Spas = Stress Reduction
How I wish that more people would see the connection between spas and stress reduction. Hopefully, as an industry, we can help more people make this connection. Clearly, this is “our moment.”
Stress is at an all-time high. Spas reduce stress. Most people who have been to a spa (25 percent of the U.S. population) would agree with those statements. What our industry needs to do now is help those who haven’t ever been to a spa (approximately 75 percent of the U.S. population), understand how spas teach stress reduction, and then we need to remind the 25 percent who are spa-goers of the tangible benefits.
In addition to communicating this effort as a marketing message (however unsexy it is), one thing that I think would help is if more people who work in our spa and wellness industry truly understood which (and why) various treatments and programs we offer at spas reduce stress: Exercise, breathing, warm baths, massage, mindfulness, meditation, a social community, etc. Knowing just a bit about the body’s physiological changes that occur when someone is stressed, and how to mitigate those, would not only help us teach our guests, but we would also benefit personally. This knowledge includes an understanding of the “fight or flight” hormones like adrenaline and cortisol, their negative effects on our body, and how to elicit the relaxation response.

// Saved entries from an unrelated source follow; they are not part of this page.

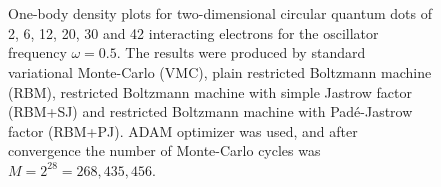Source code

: \begin{figure}[H]
	\centering
	\\
	
	\\
	
	
	\caption{One-body density plots for two-dimensional circular quantum dots of 2, 6, 12, 20, 30 and 42 interacting electrons for the oscillator frequency $\omega=0.5$. The results were produced by standard variational Monte-Carlo (VMC), plain restricted Boltzmann machine (RBM), restricted Boltzmann machine with simple Jastrow factor (RBM+SJ) and restricted Boltzmann machine with Padé-Jastrow factor (RBM+PJ). ADAM optimizer was used, and after convergence the number of Monte-Carlo cycles was $M=2^{28}=268,435,456$.}%
	\label{fig:OB_interaction_2D_0p5w}
\end{figure}
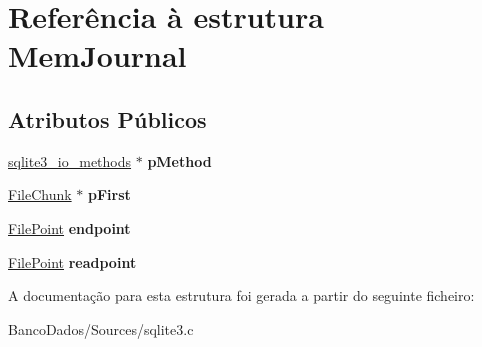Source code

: \hypertarget{struct_mem_journal}{\section{Referência à estrutura Mem\-Journal}
\label{struct_mem_journal}
}
\subsection*{Atributos Públicos}
\begin{DoxyCompactItemize}
\item 
\hypertarget{struct_mem_journal_a00c1523cce1bcfadc2b672b8703a78cb}{\hyperlink{structsqlite3__io__methods}{sqlite3\-\_\-io\-\_\-methods} $\ast$ {\bfseries p\-Method}}\label{struct_mem_journal_a00c1523cce1bcfadc2b672b8703a78cb}

\item 
\hypertarget{struct_mem_journal_ade7a6dea7b38a8a86f33476ae207765f}{\hyperlink{struct_file_chunk}{File\-Chunk} $\ast$ {\bfseries p\-First}}\label{struct_mem_journal_ade7a6dea7b38a8a86f33476ae207765f}

\item 
\hypertarget{struct_mem_journal_ac69637f95cfbce175cbeef00f71e59a9}{\hyperlink{struct_file_point}{File\-Point} {\bfseries endpoint}}\label{struct_mem_journal_ac69637f95cfbce175cbeef00f71e59a9}

\item 
\hypertarget{struct_mem_journal_a5645d38e1a488b62b5f63112628bf472}{\hyperlink{struct_file_point}{File\-Point} {\bfseries readpoint}}\label{struct_mem_journal_a5645d38e1a488b62b5f63112628bf472}

\end{DoxyCompactItemize}


A documentação para esta estrutura foi gerada a partir do seguinte ficheiro\-:\begin{DoxyCompactItemize}
\item 
Banco\-Dados/\-Sources/sqlite3.\-c\end{DoxyCompactItemize}
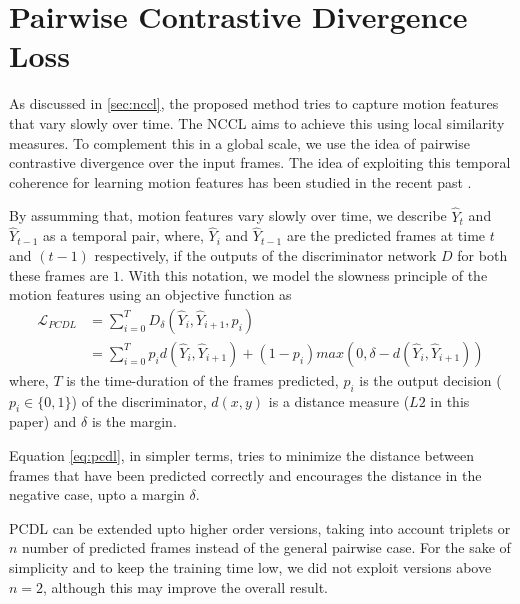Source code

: \documentclass{article}
\begin{document}
\section{Pairwise Contrastive Divergence Loss}
  \label{sec:pcdl}
  As discussed in \ref{sec:nccl}, the proposed method tries to capture motion features that vary slowly over time. The NCCL aims to achieve this using local similarity measures. To complement this in a global scale, we use the idea of pairwise contrastive divergence over the input frames. The idea of exploiting this temporal coherence for learning motion features has been studied in the recent past \cite{goroshin2015unsupervised, hadsell2006dimensionality,  mobahi2009deep}.
  
  By assumming that, motion features vary slowly over time, we describe $ \hat{Y}_t $ and $ \hat{Y}_{t-1} $ as a temporal pair, where, $ \hat{Y}_i $ and $ \hat{Y}_{t-1} $ are the predicted frames at time $ t $ and $ (t-1) $ respectively, if the outputs of the discriminator network $ D $ for both these frames are $ 1 $. With this notation, we model the slowness principle of the motion features using an objective function as
  \begin{equation}
	  \begin{split}
		  \mathcal{L}_{PCDL} & = \sum_{i = 0}^{T} D_{\delta}(\hat{Y}_i, \hat{Y}_{i + 1}, p_i) \\
		  & = \sum_{i = 0}^{T} p_i d(\hat{Y}_i, \hat{Y}_{i + 1}) + (1 - p_i) max(0, \delta - d(\hat{Y}_i, \hat{Y}_{i + 1}))
	  \end{split}
	  \label{eq:pcdl}
  \end{equation}   
  where, $ T $ is the time-duration of the frames predicted, $ p_i $ is the output decision ($p_i \in \{0, 1\} $) of the discriminator, $ d(x, y) $ is a distance measure ($ L2 $ in this paper) and $ \delta $ is the margin.
  
  Equation \ref{eq:pcdl}, in simpler terms, tries to minimize the distance between frames that have been predicted correctly and encourages the distance in the negative case, upto a margin $ \delta $.
  
  PCDL can be extended upto higher order versions, taking into account triplets or $ n $ number of predicted frames instead of the general pairwise case. For the sake of simplicity and to keep the training time low, we did not exploit versions above $ n = 2 $, although this may improve the overall result. 
\end{document}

(By the way, the LA Times has a section in their paper every Monday called Health. It is actually one of the things I miss about living on the West Coast where I read the LA Times daily rather than the NY Times which I read now. To have the Health newsletter sent to your inbox every Monday, register for an LA Times account and customize your e-mail newsletters. It’s one way to know what is “top of mind” on the West Coast – where trends often begin.)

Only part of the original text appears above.